“’Not a hitch from first to last—the most successful Regatta we’ve had for years.’ Those were the very expressions that reached me.”
“We’ll do better next time,” Cai assured her, swallowing down the flattery. “Believe it or not, I had trouble enough to keep things straight; and being one to fret when they’re not ship-shape—”
“I know!” murmured Mrs Bosenna sympathetically. “You could not bear to come away until you’d seen everything through.

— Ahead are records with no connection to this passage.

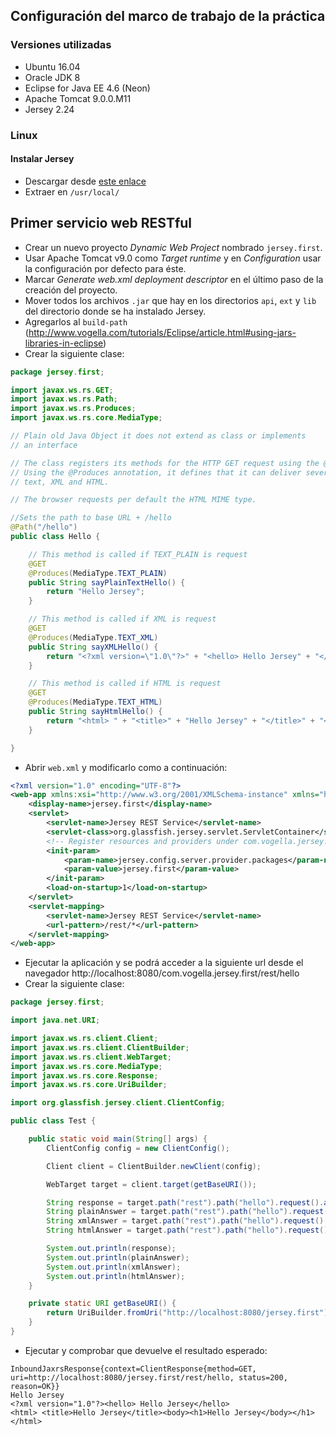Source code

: ## Configuración del marco de trabajo de la práctica

### Versiones utilizadas

* Ubuntu 16.04
* Oracle JDK 8
* Eclipse for Java EE 4.6 (Neon)
* Apache Tomcat 9.0.0.M11
* Jersey 2.24

### Linux

#### Instalar Jersey

* Descargar desde [este enlace](http://repo1.maven.org/maven2/org/glassfish/jersey/bundles/jaxrs-ri/2.24/jaxrs-ri-2.24.zip)
* Extraer en `/usr/local/`

## Primer servicio web RESTful

* Crear un nuevo proyecto *Dynamic Web Project* nombrado `jersey.first`.
* Usar Apache Tomcat v9.0 como *Target runtime* y en *Configuration* usar la configuración por defecto para éste.
* Marcar *Generate web.xml deployment descriptor* en el último paso de la creación del proyecto.
* Mover todos los archivos `.jar` que hay en los directorios `api`, `ext` y `lib` del directorio donde se ha instalado Jersey.
* Agregarlos al `build-path` (http://www.vogella.com/tutorials/Eclipse/article.html#using-jars-libraries-in-eclipse)
* Crear la siguiente clase:

```java
package jersey.first;

import javax.ws.rs.GET;
import javax.ws.rs.Path;
import javax.ws.rs.Produces;
import javax.ws.rs.core.MediaType;

// Plain old Java Object it does not extend as class or implements
// an interface

// The class registers its methods for the HTTP GET request using the @GET annotation.
// Using the @Produces annotation, it defines that it can deliver several MIME types,
// text, XML and HTML.

// The browser requests per default the HTML MIME type.

//Sets the path to base URL + /hello
@Path("/hello")
public class Hello {

	// This method is called if TEXT_PLAIN is request
	@GET
	@Produces(MediaType.TEXT_PLAIN)
	public String sayPlainTextHello() {
		return "Hello Jersey";
	}

	// This method is called if XML is request
	@GET
	@Produces(MediaType.TEXT_XML)
	public String sayXMLHello() {
		return "<?xml version=\"1.0\"?>" + "<hello> Hello Jersey" + "</hello>";
	}

	// This method is called if HTML is request
	@GET
	@Produces(MediaType.TEXT_HTML)
	public String sayHtmlHello() {
		return "<html> " + "<title>" + "Hello Jersey" + "</title>" + "<body><h1>" + "Hello Jersey" + "</body></h1>" + "</html> ";
	}

}
```

* Abrir `web.xml` y modificarlo como a continuación:

```xml
<?xml version="1.0" encoding="UTF-8"?>
<web-app xmlns:xsi="http://www.w3.org/2001/XMLSchema-instance" xmlns="http://xmlns.jcp.org/xml/ns/javaee" xsi:schemaLocation="http://xmlns.jcp.org/xml/ns/javaee http://xmlns.jcp.org/xml/ns/javaee/web-app_3_1.xsd" id="WebApp_ID" version="3.1">
	<display-name>jersey.first</display-name>
	<servlet>
		<servlet-name>Jersey REST Service</servlet-name>
		<servlet-class>org.glassfish.jersey.servlet.ServletContainer</servlet-class>
		<!-- Register resources and providers under com.vogella.jersey.first package. -->
		<init-param>
			<param-name>jersey.config.server.provider.packages</param-name>
			<param-value>jersey.first</param-value>
		</init-param>
		<load-on-startup>1</load-on-startup>
	</servlet>
	<servlet-mapping>
		<servlet-name>Jersey REST Service</servlet-name>
		<url-pattern>/rest/*</url-pattern>
	</servlet-mapping>
</web-app>
```

* Ejecutar la aplicación y se podrá acceder a la siguiente url desde el navegador http://localhost:8080/com.vogella.jersey.first/rest/hello
* Crear la siguiente clase:

```java
package jersey.first;

import java.net.URI;

import javax.ws.rs.client.Client;
import javax.ws.rs.client.ClientBuilder;
import javax.ws.rs.client.WebTarget;
import javax.ws.rs.core.MediaType;
import javax.ws.rs.core.Response;
import javax.ws.rs.core.UriBuilder;

import org.glassfish.jersey.client.ClientConfig;

public class Test {

	public static void main(String[] args) {
		ClientConfig config = new ClientConfig();

		Client client = ClientBuilder.newClient(config);

		WebTarget target = client.target(getBaseURI());

		String response = target.path("rest").path("hello").request().accept(MediaType.TEXT_PLAIN).get(Response.class).toString();
		String plainAnswer = target.path("rest").path("hello").request().accept(MediaType.TEXT_PLAIN).get(String.class);
		String xmlAnswer = target.path("rest").path("hello").request().accept(MediaType.TEXT_XML).get(String.class);
		String htmlAnswer = target.path("rest").path("hello").request().accept(MediaType.TEXT_HTML).get(String.class);

		System.out.println(response);
		System.out.println(plainAnswer);
		System.out.println(xmlAnswer);
		System.out.println(htmlAnswer);
	}

	private static URI getBaseURI() {
		return UriBuilder.fromUri("http://localhost:8080/jersey.first").build();
	}
}
```

* Ejecutar y comprobar que devuelve el resultado esperado:

```
InboundJaxrsResponse{context=ClientResponse{method=GET, uri=http://localhost:8080/jersey.first/rest/hello, status=200, reason=OK}}
Hello Jersey
<?xml version="1.0"?><hello> Hello Jersey</hello>
<html> <title>Hello Jersey</title><body><h1>Hello Jersey</body></h1></html>
```
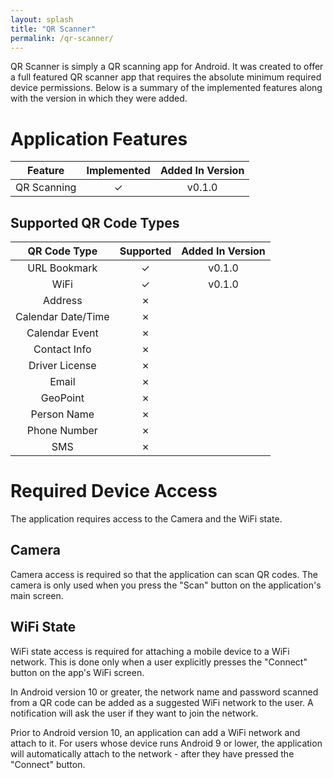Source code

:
 ```yaml
---
layout: splash
title: "QR Scanner"
permalink: /qr-scanner/
---
```


QR Scanner is simply a QR scanning app for Android. It was created to offer a full
featured QR scanner app that requires the absolute minimum required device permissions.
Below is a summary of the implemented features along with the version in which they
were added.

# Application Features

| Feature | Implemented | Added In Version |
|:-------:|:-----------:|:----------------:|
| QR Scanning | &#10003; | v0.1.0 |

## Supported QR Code Types

| QR Code Type | Supported | Added In Version |
|:------------:|:---------:|:----------------:|
| URL Bookmark | &#10003; | v0.1.0 |
| WiFi | &#10003; | v0.1.0 |
| Address | &#10007; | |
| Calendar Date/Time | &#10007; | |
| Calendar Event | &#10007; | |
| Contact Info | &#10007; | |
| Driver License | &#10007; | |
| Email | &#10007; | |
| GeoPoint | &#10007; | |
| Person Name | &#10007; | |
| Phone Number | &#10007; | |
| SMS | &#10007; | |

# Required Device Access

The application requires access to the Camera and the WiFi state.

## Camera

Camera access is required so that the application can scan QR codes. The camera is only
used when you press the "Scan" button on the application's main screen.

## WiFi State

WiFi state access is required for attaching a mobile device to a WiFi network. This is
done only when a user explicitly presses the "Connect" button on the app's WiFi screen.

In Android version 10 or greater, the network name and password scanned from a QR code
can be added as a suggested WiFi network to the user. A notification will ask the user
if they want to join the network. 

Prior to Android version 10, an application can add a WiFi network and attach to it.
For users whose device runs Android 9 or lower, the application will automatically
attach to the network - after they have pressed the "Connect" button.
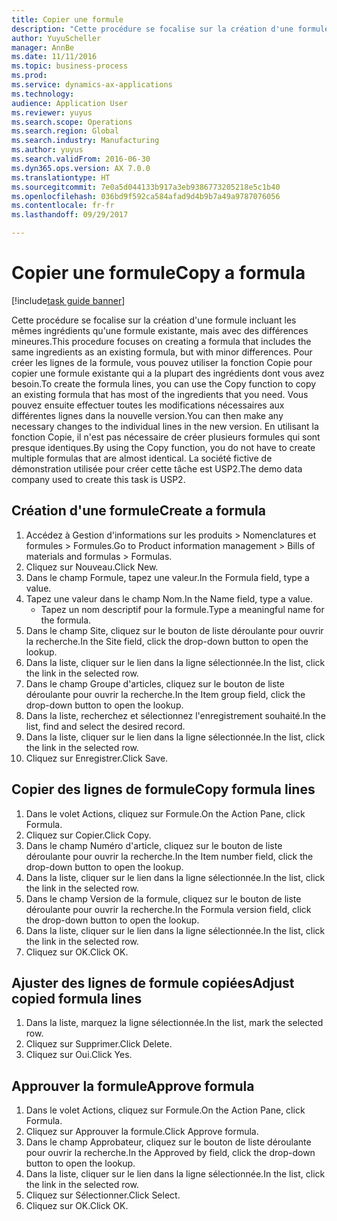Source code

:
 ```yaml
--- 
title: Copier une formule
description: "Cette procédure se focalise sur la création d'une formule incluant les mêmes ingrédients qu'une formule existante, mais avec des différences mineures."
author: YuyuScheller
manager: AnnBe
ms.date: 11/11/2016
ms.topic: business-process
ms.prod: 
ms.service: dynamics-ax-applications
ms.technology: 
audience: Application User
ms.reviewer: yuyus
ms.search.scope: Operations
ms.search.region: Global
ms.search.industry: Manufacturing
ms.author: yuyus
ms.search.validFrom: 2016-06-30
ms.dyn365.ops.version: AX 7.0.0
ms.translationtype: HT
ms.sourcegitcommit: 7e0a5d044133b917a3eb9386773205218e5c1b40
ms.openlocfilehash: 036bd9f592ca584afad9d4b9b7a49a9787076056
ms.contentlocale: fr-fr
ms.lasthandoff: 09/29/2017

---
```

# <a name="copy-a-formula"></a><span data-ttu-id="70d77-103">Copier une formule</span><span class="sxs-lookup"><span data-stu-id="70d77-103">Copy a formula</span></span>

[!include[task guide banner](../../includes/task-guide-banner.md)]

<span data-ttu-id="70d77-104">Cette procédure se focalise sur la création d'une formule incluant les mêmes ingrédients qu'une formule existante, mais avec des différences mineures.</span><span class="sxs-lookup"><span data-stu-id="70d77-104">This procedure focuses on creating a formula that includes the same ingredients as an existing formula, but with minor differences.</span></span> <span data-ttu-id="70d77-105">Pour créer les lignes de la formule, vous pouvez utiliser la fonction Copie pour copier une formule existante qui a la plupart des ingrédients dont vous avez besoin.</span><span class="sxs-lookup"><span data-stu-id="70d77-105">To create the formula lines, you can use the Copy function to copy an existing formula that has most of the ingredients that you need.</span></span> <span data-ttu-id="70d77-106">Vous pouvez ensuite effectuer toutes les modifications nécessaires aux différentes lignes dans la nouvelle version.</span><span class="sxs-lookup"><span data-stu-id="70d77-106">You can then make any necessary changes to the individual lines in the new version.</span></span> <span data-ttu-id="70d77-107">En utilisant la fonction Copie, il n'est pas nécessaire de créer plusieurs formules qui sont presque identiques.</span><span class="sxs-lookup"><span data-stu-id="70d77-107">By using the Copy function, you do not have to create multiple formulas that are almost identical.</span></span> <span data-ttu-id="70d77-108">La société fictive de démonstration utilisée pour créer cette tâche est USP2.</span><span class="sxs-lookup"><span data-stu-id="70d77-108">The demo data company used to create this task is USP2.</span></span>


## <a name="create-a-formula"></a><span data-ttu-id="70d77-109">Création d'une formule</span><span class="sxs-lookup"><span data-stu-id="70d77-109">Create a formula</span></span>
1. <span data-ttu-id="70d77-110">Accédez à Gestion d'informations sur les produits > Nomenclatures et formules > Formules.</span><span class="sxs-lookup"><span data-stu-id="70d77-110">Go to Product information management > Bills of materials and formulas > Formulas.</span></span>
2. <span data-ttu-id="70d77-111">Cliquez sur Nouveau.</span><span class="sxs-lookup"><span data-stu-id="70d77-111">Click New.</span></span>
3. <span data-ttu-id="70d77-112">Dans le champ Formule, tapez une valeur.</span><span class="sxs-lookup"><span data-stu-id="70d77-112">In the Formula field, type a value.</span></span>
4. <span data-ttu-id="70d77-113">Tapez une valeur dans le champ Nom.</span><span class="sxs-lookup"><span data-stu-id="70d77-113">In the Name field, type a value.</span></span>
    * <span data-ttu-id="70d77-114">Tapez un nom descriptif pour la formule.</span><span class="sxs-lookup"><span data-stu-id="70d77-114">Type a meaningful name for the formula.</span></span>  
5. <span data-ttu-id="70d77-115">Dans le champ Site, cliquez sur le bouton de liste déroulante pour ouvrir la recherche.</span><span class="sxs-lookup"><span data-stu-id="70d77-115">In the Site field, click the drop-down button to open the lookup.</span></span>
6. <span data-ttu-id="70d77-116">Dans la liste, cliquer sur le lien dans la ligne sélectionnée.</span><span class="sxs-lookup"><span data-stu-id="70d77-116">In the list, click the link in the selected row.</span></span>
7. <span data-ttu-id="70d77-117">Dans le champ Groupe d'articles, cliquez sur le bouton de liste déroulante pour ouvrir la recherche.</span><span class="sxs-lookup"><span data-stu-id="70d77-117">In the Item group field, click the drop-down button to open the lookup.</span></span>
8. <span data-ttu-id="70d77-118">Dans la liste, recherchez et sélectionnez l'enregistrement souhaité.</span><span class="sxs-lookup"><span data-stu-id="70d77-118">In the list, find and select the desired record.</span></span>
9. <span data-ttu-id="70d77-119">Dans la liste, cliquer sur le lien dans la ligne sélectionnée.</span><span class="sxs-lookup"><span data-stu-id="70d77-119">In the list, click the link in the selected row.</span></span>
10. <span data-ttu-id="70d77-120">Cliquez sur Enregistrer.</span><span class="sxs-lookup"><span data-stu-id="70d77-120">Click Save.</span></span>

## <a name="copy-formula-lines"></a><span data-ttu-id="70d77-121">Copier des lignes de formule</span><span class="sxs-lookup"><span data-stu-id="70d77-121">Copy formula lines</span></span>
1. <span data-ttu-id="70d77-122">Dans le volet Actions, cliquez sur Formule.</span><span class="sxs-lookup"><span data-stu-id="70d77-122">On the Action Pane, click Formula.</span></span>
2. <span data-ttu-id="70d77-123">Cliquez sur Copier.</span><span class="sxs-lookup"><span data-stu-id="70d77-123">Click Copy.</span></span>
3. <span data-ttu-id="70d77-124">Dans le champ Numéro d'article, cliquez sur le bouton de liste déroulante pour ouvrir la recherche.</span><span class="sxs-lookup"><span data-stu-id="70d77-124">In the Item number field, click the drop-down button to open the lookup.</span></span>
4. <span data-ttu-id="70d77-125">Dans la liste, cliquer sur le lien dans la ligne sélectionnée.</span><span class="sxs-lookup"><span data-stu-id="70d77-125">In the list, click the link in the selected row.</span></span>
5. <span data-ttu-id="70d77-126">Dans le champ Version de la formule, cliquez sur le bouton de liste déroulante pour ouvrir la recherche.</span><span class="sxs-lookup"><span data-stu-id="70d77-126">In the Formula version field, click the drop-down button to open the lookup.</span></span>
6. <span data-ttu-id="70d77-127">Dans la liste, cliquer sur le lien dans la ligne sélectionnée.</span><span class="sxs-lookup"><span data-stu-id="70d77-127">In the list, click the link in the selected row.</span></span>
7. <span data-ttu-id="70d77-128">Cliquez sur OK.</span><span class="sxs-lookup"><span data-stu-id="70d77-128">Click OK.</span></span>

## <a name="adjust-copied-formula-lines"></a><span data-ttu-id="70d77-129">Ajuster des lignes de formule copiées</span><span class="sxs-lookup"><span data-stu-id="70d77-129">Adjust copied formula lines</span></span>
1. <span data-ttu-id="70d77-130">Dans la liste, marquez la ligne sélectionnée.</span><span class="sxs-lookup"><span data-stu-id="70d77-130">In the list, mark the selected row.</span></span>
2. <span data-ttu-id="70d77-131">Cliquez sur Supprimer.</span><span class="sxs-lookup"><span data-stu-id="70d77-131">Click Delete.</span></span>
3. <span data-ttu-id="70d77-132">Cliquez sur Oui.</span><span class="sxs-lookup"><span data-stu-id="70d77-132">Click Yes.</span></span>

## <a name="approve-formula"></a><span data-ttu-id="70d77-133">Approuver la formule</span><span class="sxs-lookup"><span data-stu-id="70d77-133">Approve formula</span></span>
1. <span data-ttu-id="70d77-134">Dans le volet Actions, cliquez sur Formule.</span><span class="sxs-lookup"><span data-stu-id="70d77-134">On the Action Pane, click Formula.</span></span>
2. <span data-ttu-id="70d77-135">Cliquez sur Approuver la formule.</span><span class="sxs-lookup"><span data-stu-id="70d77-135">Click Approve formula.</span></span>
3. <span data-ttu-id="70d77-136">Dans le champ Approbateur, cliquez sur le bouton de liste déroulante pour ouvrir la recherche.</span><span class="sxs-lookup"><span data-stu-id="70d77-136">In the Approved by field, click the drop-down button to open the lookup.</span></span>
4. <span data-ttu-id="70d77-137">Dans la liste, cliquer sur le lien dans la ligne sélectionnée.</span><span class="sxs-lookup"><span data-stu-id="70d77-137">In the list, click the link in the selected row.</span></span>
5. <span data-ttu-id="70d77-138">Cliquez sur Sélectionner.</span><span class="sxs-lookup"><span data-stu-id="70d77-138">Click Select.</span></span>
6. <span data-ttu-id="70d77-139">Cliquez sur OK.</span><span class="sxs-lookup"><span data-stu-id="70d77-139">Click OK.</span></span>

Well, as it happens, there are people in Troy who recognise this; and it does me good to hear you talk about ‘next time.’ Though, to be sure, one can’t count next time on such perfect weather.”
“There’ll be rain in half an hour or less,” grunted ’Bias.
“Oh, not before the fireworks, surely?” she exclaimed in pretty dismay. “Do say, now, Captain Hocken!”
She turned to Cai, and then—
“Oh—oh!” she cried as, far away up the harbour, the signal rocket shot hissing aloft and exploded with a tremendous detonation. The roar of it filled their ears; but Cai scarcely heeded the roar. It reverberated from shore to shore, and the winding creeks took it up, to re-echo it; but Cai did not hear the echoes.
For (it was no fancy!) a small hand had clutched at his arm out of the darkness and was clinging to it, trembling, for protection. . . . Yes, it trembled there yet! . . . He put a hand over it, to reassure it and at the same time to detain it.
He could not see her face. The rocket was of the kind known as “fog detonator,” and scattered no light with its explosion. He greatly desired to know whether her gaze was turned towards him or up at the dark sky, and this he could not tell. But the hand lay under cover of his arm, and, as moments went by was not withdrawn. . . .
Half a minute passed thus, and then (oh, drat the fireworks after all!) a salvo of rockets climbed the sky—luminous ones, this time. As they shot up with a wroo—oo—sh! the hand was snatched away, gently, swiftly. . . .
They burst in balls of fire—blue, green, yellow, crimson. They lit up the garden so vividly that each separate leaf on the laurustinus bushes cast its own sharp shadow. “O—oh!” breathed Mrs Bosenna, but now on a very different note, and as though her whole spirit drank deep, quenching a celestial desire. Cai, stealing a look, saw her profile irradiated, her gaze uplifted to the zenith.
The fiery shower died out, was extinct. Across the party hedge the boy Palmerston was heard inquiring if that was the way the angels behaved in heaven.
“Moderately so,” responded the polite, high-pitched voice of Mrs Bowldler (who never could resist fireworks). “Moderately so, but without the accompanyin’ igsplosion. That is, so far as we are permitted to guess. . . . And highly creditable to them,” it wound up, with sudden asperity, “considering the things they sometimes have to look down on!”